DSC 10, Spring 2023¶

Announcements¶

  • Homework 1 is due tomorrow at 11:59PM.
  • Lab 2 is due on Saturday 4/22 at 11:59PM.
  • Come to office hours for help! The schedule is here.
  • Watch these optional extra videos from past quarters to supplement the last lecture:
    • Using str.contains().
    • How line plots work with sorting.
  • Check out the new Diagrams page on the course website.

Agenda¶

  • Distributions.
  • Density histograms.
  • Overlaid plots.

Today's material is quite theoretical – make sure to go to discussion this week!

Review: Types of visualizations¶

The type of visualization we create depends on the kinds of variables we're visualizing.

  • Scatter plot: Numerical vs. numerical.
    • Example: Weight vs. height.
  • Line plot: Sequential numerical (time) vs. numerical.
    • Example: Height vs. time.
  • Bar chart: Categorical vs. numerical.
    • Example: Heights of different family members.
  • Histogram: Distribution of numerical.

We may interchange the words "plot", "chart", and "graph"; they all mean the same thing.

Some bad visualizations¶


Distributions¶

What is the distribution of a variable?¶

  • The distribution of a variable consists of all values of the variable that occur in the data, along with their frequencies.
  • Distributions help you understand:

    How often does a variable take on a certain value?

  • Both categorical and numerical variables have distributions.

Categorical variables¶

The distribution of a categorical variable can be displayed as a table or bar chart, among other ways!
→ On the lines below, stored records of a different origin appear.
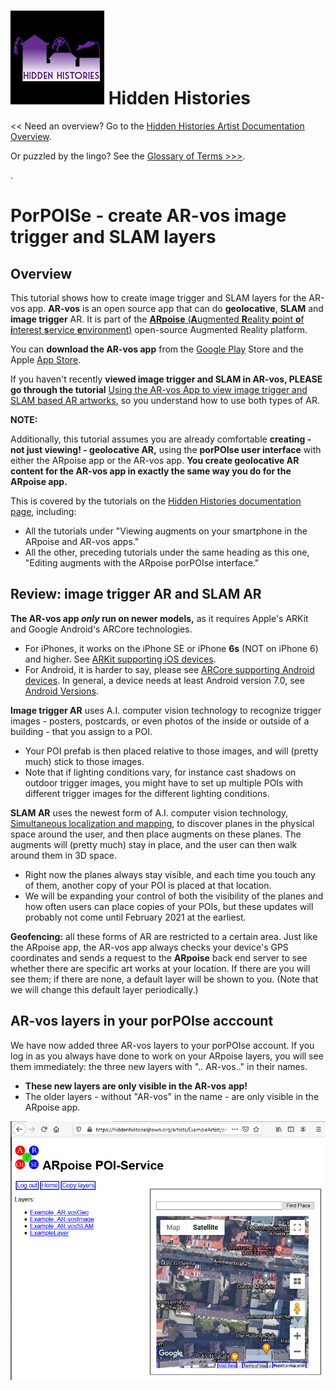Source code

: # ![Hidden Histories Logo](images/hiddenhistories-logo.png) Hidden Histories
<< Need an overview? Go to the [Hidden Histories Artist Documentation Overview](http://hiddenhistoriesjtown.org/documentation).

Or puzzled by the lingo? See the [Glossary of Terms >>>](https://github.com/Hidden-Histories/Public-Resources/blob/master/documentation/ARpoiseGlossary.md#-hidden-histories-artists).

.

# PorPOISe - create AR-vos image trigger and SLAM layers

## Overview

This tutorial shows how to create image trigger and SLAM layers for the AR-vos app. **AR-vos** is an open source app that can do **geolocative**, **SLAM** and **image trigger** AR. It is part of the [**ARpoise** (**A**ugmented **R**eality **p**oint **o**f **i**nterest **s**ervice **e**nvironment)](http://arpoise.com/) open-source Augmented Reality platform.

You can **download the AR-vos app** from the [Google Play](https://play.google.com/store/apps/details?id=com.arpoise.ARvos) Store and the Apple [App Store](https://apps.apple.com/us/app/ar-vos/id1483218444). 

If you haven't recently **viewed image trigger and SLAM in AR-vos, PLEASE go through the tutorial** [Using the AR-vos App to view image trigger and SLAM based AR artworks](https://github.com/Hidden-Histories/Public-Resources/blob/master/documentation/UsingAR-vosApp.md#-hidden-histories), so you understand how to use both types of AR.

**NOTE:** 

Additionally, this tutorial assumes you are already comfortable **creating - not just viewing! - geolocative AR,** using the **porPOIse user interface** with either the ARpoise app or the AR-vos app. **You create geolocative AR content for the AR-vos app in exactly the same way you do for the ARpoise app.**

This is covered by the tutorials on the [Hidden Histories documentation page](http://hiddenhistoriesjtown.org/documentation/), including:
- All the tutorials under "Viewing augments on your smartphone in the ARpoise and AR-vos apps." 
- All the other, preceding tutorials under the same heading as this one, "Editing augments with the ARpoise porPOIse interface."

## Review: image trigger AR and SLAM AR

**The AR-vos app *only* run on newer models,** as it requires Apple's ARKit and Google Android's ARCore technologies.
  - For iPhones, it works on the iPhone SE or iPhone **6s** (NOT on iPhone 6) and higher. See [ARKit supporting iOS devices](https://developer.apple.com/library/archive/documentation/DeviceInformation/Reference/iOSDeviceCompatibility/DeviceCompatibilityMatrix/DeviceCompatibilityMatrix.html).
  - For Android, it is harder to say, please see [ARCore supporting Android devices](https://developers.google.com/ar/discover/supported-devices). In general, a device needs at least Android version 7.0, see [Android Versions](https://source.android.com/setup/start/build-numbers).
  
**Image trigger AR** uses A.I. computer vision technology to recognize trigger images - posters, postcards, or even photos of the inside or outside of a building - that you assign to a POI.
- Your POI prefab is then placed relative to those images, and will (pretty much) stick to those images. 
- Note that if lighting conditions vary, for instance cast shadows on outdoor trigger images, you might have to set up multiple POIs with different trigger images for the different lighting conditions.

**SLAM AR** uses the newest form of A.I. computer vision technology, [Simultaneous localization and mapping](https://en.wikipedia.org/wiki/Simultaneous_localization_and_mapping), to discover planes in the physical space around the user, and then place augments on these planes. The augments will (pretty much) stay in place, and the user can then walk around them in 3D space.
- Right now the planes always stay visible, and each time you touch any of them, another copy of your POI is placed at that location.
- We will be expanding your control of both the visibility of the planes and how often users can place copies of your POIs, but these updates will probably not come until February 2021 at the earliest.
   
**Geofencing:** all these forms of AR are restricted to a certain area. Just like the ARpoise app, the AR-vos app always checks your device's GPS coordinates and sends a request to the **ARpoise** back end server to see whether there are specific art works at your location. If there are you will see them; if there are none, a default layer will be shown to you. (Note that we will change this default layer periodically.)

## AR-vos layers in your porPOIse acccount

We have now added three AR-vos layers to your porPOIse account. If you log in as you always have done to work on your ARpoise layers, you will see them immediately: the three new layers with ".. AR-vos.." in their names.
- **These new layers are **only** visible in the AR-vos app!**
- The older layers - without "AR-vos" in the name - are only visible in the ARpoise app.

![Example AR-vos layers](images/AR-vos_layers.png)




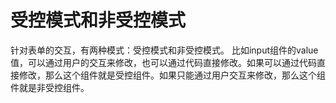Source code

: # 受控模式和非受控模式
针对表单的交互，有两种模式：受控模式和非受控模式。
比如input组件的value值，可以通过用户的交互来修改，也可以通过代码直接修改。如果可以通过代码直接修改，那么这个组件就是受控组件。如果只能通过用户交互来修改，那么这个组件就是非受控组件。
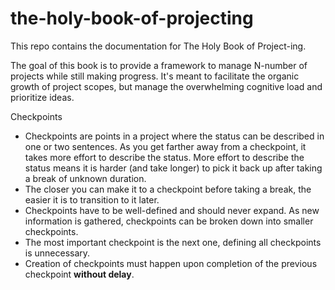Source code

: # the-holy-book-of-projecting
This repo contains the documentation for The Holy Book of Project-ing.

The goal of this book is to provide a framework to manage N-number of projects while still making progress. It's meant to facilitate the organic growth of project scopes, but manage the overwhelming cognitive load and prioritize ideas.

Checkpoints
- Checkpoints are points in a project where the status can be described in one or two sentences. As you get farther away from a checkpoint, it takes more effort to describe the status. More effort to describe the status means it is harder (and take longer) to pick it back up after taking a break of unknown duration.
- The closer you can make it to a checkpoint before taking a break, the easier it is to transition to it later.
- Checkpoints have to be well-defined and should never expand. As new information is gathered, checkpoints can be broken down into smaller checkpoints.
- The most important checkpoint is the next one, defining all checkpoints is unnecessary.
- Creation of checkpoints must happen upon completion of the previous checkpoint **without delay**.
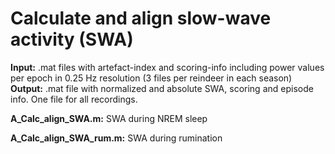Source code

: # Calculate and align slow-wave activity (SWA)

**Input:** .mat files with artefact-index and scoring-info including power values per epoch in 0.25 Hz resolution (3 files per reindeer in each season)
**Output:** .mat file with normalized and absolute SWA, scoring and episode info. One file for all recordings.  

**A_Calc_align_SWA.m:**  SWA during NREM sleep

**A_Calc_align_SWA_rum.m:** SWA during rumination

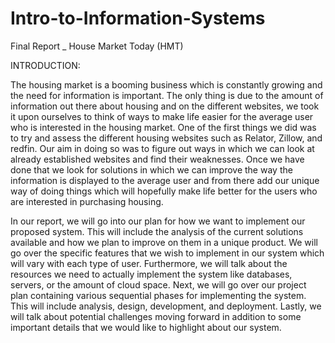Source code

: # Intro-to-Information-Systems
Final Report _ House Market Today (HMT)


INTRODUCTION:  

The housing market is a booming business which is constantly growing and the need for information is important. The only thing is due to the amount of information out there about housing and on the different websites, we took it upon ourselves to think of ways to make life easier for the average user who is interested in the housing market. One of the first things we did was to try and assess the different housing websites such as Relator, Zillow, and redfin. Our aim in doing so was to figure out ways in which we can look at already established websites and find their weaknesses. Once we have done that we look for solutions in which we can improve the way the information is displayed to the average user and from there add our unique way of doing things which will hopefully make life better for the users who are interested in purchasing housing.  

In our report, we will go into our plan for how we want to implement our proposed system. This will include the analysis of the current solutions available and how we plan to improve on them in a unique product. We will go over the specific features that we wish to implement in our system which will vary with each type of user. Furthermore, we will talk about the resources we need to actually implement the system like databases, servers, or the amount of cloud space. Next, we will go over our project plan containing various sequential phases for implementing the system. This will include analysis, design, development, and deployment. Lastly, we will talk about potential challenges moving forward in addition to some important details that we would like to highlight about our system.
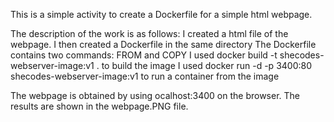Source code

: This is a simple activity to create a Dockerfile for a simple html webpage.

The description of the work is as follows:
I created a html file of the webpage.
I then created a Dockerfile in the same directory 
The Dockerfile contains two commands: FROM and COPY
I used docker build -t shecodes-webserver-image:v1 . to build the image
I used docker run -d -p 3400:80 shecodes-webserver-image:v1 to run a container from the image

The webpage is obtained by using ocalhost:3400 on the browser. The results are shown in the webpage.PNG file.
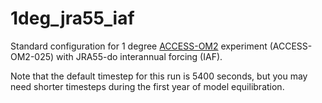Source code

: # 1deg_jra55_iaf
Standard configuration for 1 degree [ACCESS-OM2](https://github.com/COSIMA/access-om2) experiment (ACCESS-OM2-025) with JRA55-do interannual forcing (IAF).

Note that the default timestep for this run is 5400 seconds, but you may need shorter timesteps during the first year of model equilibration.
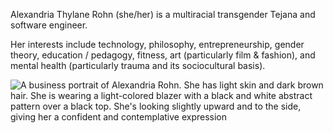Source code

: Alexandria Thylane Rohn (she/her) is a multiracial transgender Tejana and software engineer.

Her interests include technology, philosophy, entrepreneurship, gender theory, education / pedagogy, fitness, art (particularly film & fashion), and mental health (particularly trauma and its sociocultural basis).

![A business portrait of Alexandria Rohn. She has light skin and dark brown hair. She is wearing a light-colored blazer with a black and white abstract pattern over a black top. She's looking slightly upward and to the side, giving her a confident and contemplative expression](https://github.com/alexathylane/alexathylane.github.io/assets/2986736/afb7bee8-1969-4e4f-8ca3-117d2552d85c)
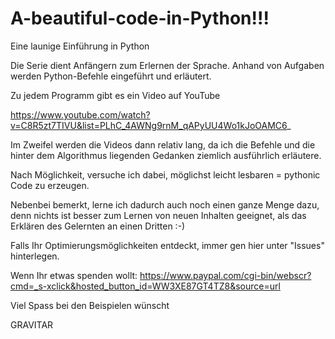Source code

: # A-beautiful-code-in-Python!!!
Eine launige Einführung in Python

Die Serie dient Anfängern zum Erlernen der Sprache. Anhand von Aufgaben werden Python-Befehle eingeführt und erläutert.

Zu jedem Programm gibt es ein Video auf YouTube

https://www.youtube.com/watch?v=C8R5zt7TIVU&list=PLhC_4AWNg9rnM_qAPyUU4Wo1kJoOAMC6_

Im Zweifel werden die Videos dann relativ lang, da ich die Befehle und die hinter dem Algorithmus liegenden Gedanken ziemlich ausführlich erläutere.

Nach Möglichkeit, versuche ich dabei, möglichst leicht lesbaren = pythonic Code zu erzeugen.

Nebenbei bemerkt, lerne ich dadurch auch noch einen ganze Menge dazu, denn nichts ist besser zum Lernen von neuen Inhalten geeignet, als das Erklären des Gelernten an einen Dritten :-)

Falls Ihr Optimierungsmöglichkeiten entdeckt, immer gen hier unter "Issues" hinterlegen.

Wenn Ihr etwas spenden wollt: https://www.paypal.com/cgi-bin/webscr?cmd=_s-xclick&hosted_button_id=WW3XE87GT4TZ8&source=url

Viel Spass bei den Beispielen wünscht

GRAVITAR
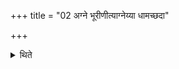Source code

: +++
title = "02 अग्ने भूरीणीत्याग्नेय्या धामच्छदा"

+++

<details><summary>थिते</summary>

अग्ने भूरीणीत्याग्नेय्या धामच्छदा चितिञ्चितिमुपधायाभिजुहोति २
</details>
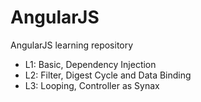 # AngularJS
AngularJS learning repository

* L1: Basic, Dependency Injection
* L2: Filter, Digest Cycle and Data Binding
* L3: Looping, Controller as Synax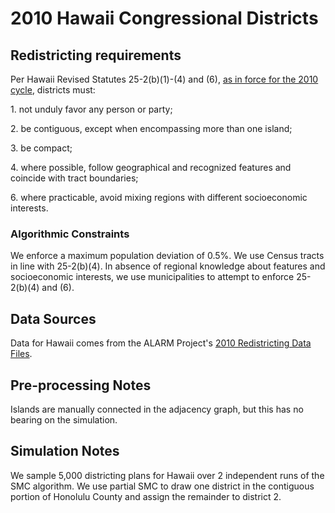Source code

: # 2010 Hawaii Congressional Districts

## Redistricting requirements
Per Hawaii Revised Statutes 25-2(b)(1)-(4) and (6), [as in force for the 2010 cycle](https://www.ncsl.org/Portals/1/Documents/Redistricting/Redistricting_2010.pdf), districts must:

1\. not unduly favor any person or party;

2\. be contiguous, except when encompassing more than one island;

3\. be compact;

4\. where possible, follow geographical and recognized features and coincide with tract boundaries;

6\. where practicable, avoid mixing regions with different socioeconomic interests.

### Algorithmic Constraints
We enforce a maximum population deviation of 0.5%. We use Census tracts in line with 25-2(b)(4). In absence of regional knowledge about features and socioeconomic interests, we use municipalities to attempt to enforce 25-2(b)(4) and (6).

## Data Sources
Data for Hawaii comes from the ALARM Project's [2010 Redistricting Data Files](https://alarm-redist.github.io/posts/2021-08-10-census-2020/).

## Pre-processing Notes
Islands are manually connected in the adjacency graph, but this has no bearing on the simulation.

## Simulation Notes
We sample 5,000 districting plans for Hawaii over 2 independent runs of the SMC algorithm. We use partial SMC to draw one district in the contiguous portion of Honolulu County and assign the remainder to district 2.
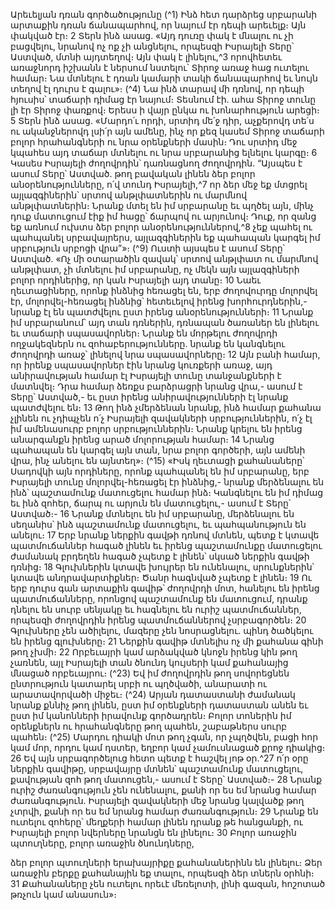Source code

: 
Արեւելյան դռան գործածությունը
(^1) Ինձ հետ դարձրեց սրբարանի արտաքին դռան ճանապարհով, որ նայում էր դեպի արեւելք։ Այն փակված էր։ 2 Տերն
ինձ ասաց. «Այդ դուռը փակ է մնալու ու չի բացվելու, նրանով ոչ ոք չի անցնելու, որպեսզի Իսրայելի Տերը՝ Աստված,
մտնի այդտեղով։ Այն փակ է լինելու,^3 որովհետեւ առաջնորդ իշխանն է ներսում նստելու՝ Տիրոջ առաջ հաց ուտելու
համար։ Նա մտնելու է դռան կամարի տակի ճանապարհով եւ նույն տեղով էլ դուրս է գալու»։
(^4) Նա ինձ տարավ մի դռնով, որ դեպի հյուսիս՝ տաճարի դիմաց էր նայում։ Տեսնում էի. ահա Տիրոջ տունը լի էր Տիրոջ
փառքով։ Երեսս ի վայր ընկա ու խոնարհություն արեցի։ 5 Տերն ինձ ասաց. «Մարդո՛ւ որդի, սրտիդ մե՛ջ դիր, աչքերովդ
տե՛ս ու ականջներովդ լսի՛ր այն ամենը, ինչ որ քեզ կասեմ Տիրոջ տաճարի բոլոր հրահանգների ու նրա օրենքների
մասին։ Դու սրտիդ մեջ կպահես այդ տաճար մտնելու ու նրա սրբարանից ելնելու կարգը։ 6 Կասես Իսրայելի ժողովրդին՝
դառնացնող ժողովրդին. “Այսպես է ասում Տերը՝ Աստված. թող բավական լինեն ձեր բոլոր անօրենությունները, ո՛վ
տունդ Իսրայելի,^7 որ ձեր մեջ եք մտցրել այլազգիներին՝ սրտով անթլփատներին ու մարմնով անթլփատներին։ Նրանք
մտել են իմ սրբարանը եւ պղծել այն, մինչ դուք մատուցում էիք իմ հացը՝ ճարպով ու արյունով։ Դուք, որ զանց եք առնում
ուխտս ձեր բոլոր անօրենություններով,^8 չեք պահել ու պահպանել սրբավայրերս, այլազգիներին եք պահապան կարգել
իմ սրբություն սրբոցի վրա”»։
(^9) Ուստի այսպես է ասում Տերը՝ Աստված. «Ոչ մի օտարածին զավակ՝ սրտով անթլփատ ու մարմնով անթլփատ, չի
մտնելու իմ սրբարանը, ոչ մեկն այն այլազգիների բոլոր որդիներից, որ կան Իսրայելի այդ տանը։ 10 Նաեւ ղեւտացիները,
որոնք ինձնից հեռացել են, երբ ժողովուրդը մոլորվել էր, մոլորվել-հեռացել ինձնից՝ հետեւելով իրենց խորհուրդներին,-
նրանք էլ են պատժվելու ըստ իրենց անօրենությունների։ 11 Նրանք իմ սրբարանում՝ այդ տան դռներին, դռնապան
ծառաներ են լինելու եւ տաճարի սպասավորներ։ Նրանք են մորթելու ժողովրդի ողջակեզներն ու զոհաբերությունները.
նրանք են կանգնելու ժողովրդի առաջ՝ լինելով նրա սպասավորները։ 12 Այն բանի համար, որ իրենք սպասավորներ էին
նրանց կուռքերի առաջ, այդ անիրավության համար էլ Իսրայելի տունը տանջանքների է մատնվել։ Դրա համար ձեռքս
բարձրացրի նրանց վրա,- ասում է Տերը՝ Աստված,- եւ ըստ իրենց անիրավությունների էլ նրանք պատժվելու են։ 13 Թող
ինձ չմերձենան նրանք, ինձ համար քահանա չլինեն ու չդիպչեն ո՛չ Իսրայելի զավակների սրբություններին, ո՛չ էլ իմ
ամենասուրբ բոլոր սրբություններին։ Նրանք կրելու են իրենց անարգանքն իրենց արած մոլորության համար։ 14 Նրանց
պահապան են կարգել այն տան, նրա բոլոր գործերի, այն ամենի վրա, ինչ անելու են այնտեղ»։
(^15) «Իսկ ղեւտացի քահանաները՝ Սադովկի այն որդիները, որոնք պահպանել են իմ սրբարանը, երբ Իսրայելի տունը
մոլորվել-հեռացել էր ինձնից,- նրանք մերձենալու են ինձ՝ պաշտամունք մատուցելու համար ինձ։ Կանգնելու են իմ
դիմաց եւ ինձ զոհեր, ճարպ ու արյուն են մատուցելու,- ասում է Տերը՝ Աստված։- 16 Նրանք մտնելու են իմ սրբարանը,
մերձենալու են սեղանիս՝ ինձ պաշտամունք մատուցելու, եւ պահպանություն են անելու։ 17 Երբ նրանք ներքին գավթի
դռնով մտնեն, պետք է կտավե պատմուճաններ հագած լինեն եւ իրենց պաշտամունքը մատուցելու ժամանակ բրդեղեն
հագած չպետք է լինեն՝ սկսած ներքին գավթի դռնից։ 18 Գլուխներին կտավե խույրեր են ունենալու, սրունքներին՝ կտավե
անդրավարտիքներ։ Ծանր հագնված չպետք է լինեն։ 19 Ու երբ դուրս գան արտաքին գավիթ՝ ժողովրդի մոտ, հանելու են
իրենց պատմուճանները, որոնցով պաշտամունք են մատուցում, դրանք դնելու են սուրբ սենյակը եւ հագնելու են ուրիշ
պատմուճաններ, որպեսզի ժողովրդին իրենց պատմուճաններով չսրբագործեն։ 20 Գլուխները չեն ածիլելու, մազերը չեն
նոսրացնելու. պինդ ծածկելու են իրենց գլուխները։ 21 Ներքին գավիթ մտնելիս ոչ մի քահանա գինի թող չխմի։ 22 Որբեւայրի
կամ արձակված կնոջն իրենց կին թող չառնեն, այլ Իսրայելի տան ծնունդ կույսերի կամ քահանայից մնացած որբեւայրու։
(^23) Եվ իմ ժողովրդին թող սովորեցնեն ընտրություն կատարել սրբի ու պղծվածի, անարատի ու արատավորվածի միջեւ։
(^24) Արյան դատաստանի ժամանակ նրանք քննիչ թող լինեն, ըստ իմ օրենքների դատաստան անեն եւ ըստ իմ կանոնների
իրավունք գործադրեն։ Բոլոր տոներին իմ օրենքներն ու հրահանգները թող պահեն, շաբաթներս սուրբ պահեն։
(^25) Մարդու դիակի մոտ թող չգան, որ չպղծվեն, բացի հոր կամ մոր, որդու կամ դստեր, եղբոր կամ չամուսնացած քրոջ
դիակից։ 26 Եվ այն սրբագործելուց հետո պետք է հաշվել յոթ օր.^27 ո՛ր օրը ներքին գավիթը, սրբավայրը մտնեն՝
պաշտամունք մատուցելու, քավության զոհ թող մատուցեն,- ասում է Տերը՝ Աստված։- 28 Նրանք ուրիշ ժառանգություն
չեն ունենալու, քանի որ ես եմ նրանց համար ժառանգություն. Իսրայելի զավակների մեջ նրանց կալվածք թող չտրվի,
քանի որ ես եմ նրանց համար ժառանգություն։ 29 Նրանք են ուտելու զոհերը՝ մեղքերի համար լինեն դրանք թե
հանցանքի, ու Իսրայելի բոլոր նվերները նրանցն են լինելու։ 30 Բոլոր առաջին պտուղները, բոլոր առաջին ծնունդները,


ձեր բոլոր պտուղների երախայրիքը քահանաներինն են լինելու։ Ձեր առաջին բերքը քահանային եք տալու, որպեսզի
ձեր տներն օրհնի։ 31 Քահանաները չեն ուտելու որեւէ մեռելոտի, լինի գազան, հոշոտած թռչուն կամ անասուն»։
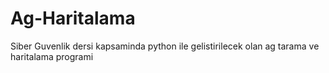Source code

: # Ag-Haritalama
Siber Guvenlik dersi kapsaminda python ile gelistirilecek olan ag tarama ve haritalama programi
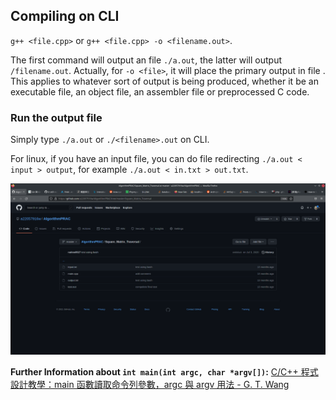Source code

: ## Compiling on CLI
`g++ <file.cpp>` or `g++ <file.cpp> -o <filename.out>`.

The first command will output an file `./a.out`, the latter will output `/filename.out`.
Actually, for `-o <file>`, it will place the primary output in file <file>. This applies to whatever sort of output is being produced, whether it be an executable file, an object file, an assembler file or preprocessed C code.

### Run the output file
Simply type `./a.out` or `./<filename>.out` on CLI.

For linux, if you have an input file, you can do file redirecting `./a.out < input > output`, for example `./a.out < in.txt > out.txt`.

![](https://github.com/a22057916w/Data-Structure/blob/main/advanced/.meta/comple_exp.png)

**Further Information about `int main(int argc, char *argv[])`:** [C/C++ 程式設計教學：main 函數讀取命令列參數，argc 與 argv 用法 - G. T. Wang](https://blog.gtwang.org/programming/c-cpp-tutorial-argc-argv-read-command-line-arguments/)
For example, let's look at the colleges of students enrolled in DSC 10 this quarter.

In [2]:
colleges = bpd.read_csv('data/colleges-sp23.csv')
colleges
Out[2]:
College # Students
0 Sixth 66
1 Warren 47
2 Seventh 40
3 Marshall 37
4 Revelle 35
5 ERC 28
6 Muir 20
In [3]:
colleges.plot(kind='barh', x='College', y='# Students');
2023-04-16T20:43:41.923947 image/svg+xml Matplotlib v3.5.2, https://matplotlib.org/
In [4]:
colleges.plot(kind='bar', x='College', y='# Students');
2023-04-16T20:43:42.073789 image/svg+xml Matplotlib v3.5.2, https://matplotlib.org/

Recap: Top 200 songs in the US on Spotify as of Thursday (4/13/2023)¶

In [5]:
charts = (bpd.read_csv('data/regional-us-daily-2023-04-13.csv')
          .set_index('rank')
          .get(['track_name', 'artist_names', 'streams', 'uri'])
         )
charts
Out[5]:
track_name artist_names streams uri
rank
1 Last Night Morgan Wallen 1801636 spotify:track:7K3BhSpAxZBznislvUMVtn
2 Search & Rescue Drake 1515162 spotify:track:7aRCf5cLOFN1U7kvtChY1G
3 Kill Bill SZA 1412326 spotify:track:1Qrg8KqiBpW07V7PNxwwwL
... ... ... ... ...
198 Redbone Childish Gambino 291222 spotify:track:0wXuerDYiBnERgIpbb3JBR
199 You're On Your Own, Kid Taylor Swift 290995 spotify:track:4D7BCuvgdJlYvlX5WlN54t
200 Fall In Love Bailey Zimmerman 290535 spotify:track:5gVCfYmQRPy1QJifP8f5gg

200 rows × 4 columns

Distribution of artists, a categorical variable¶

That is, how many songs does the artist with the most songs have? What about the artist with the second most songs?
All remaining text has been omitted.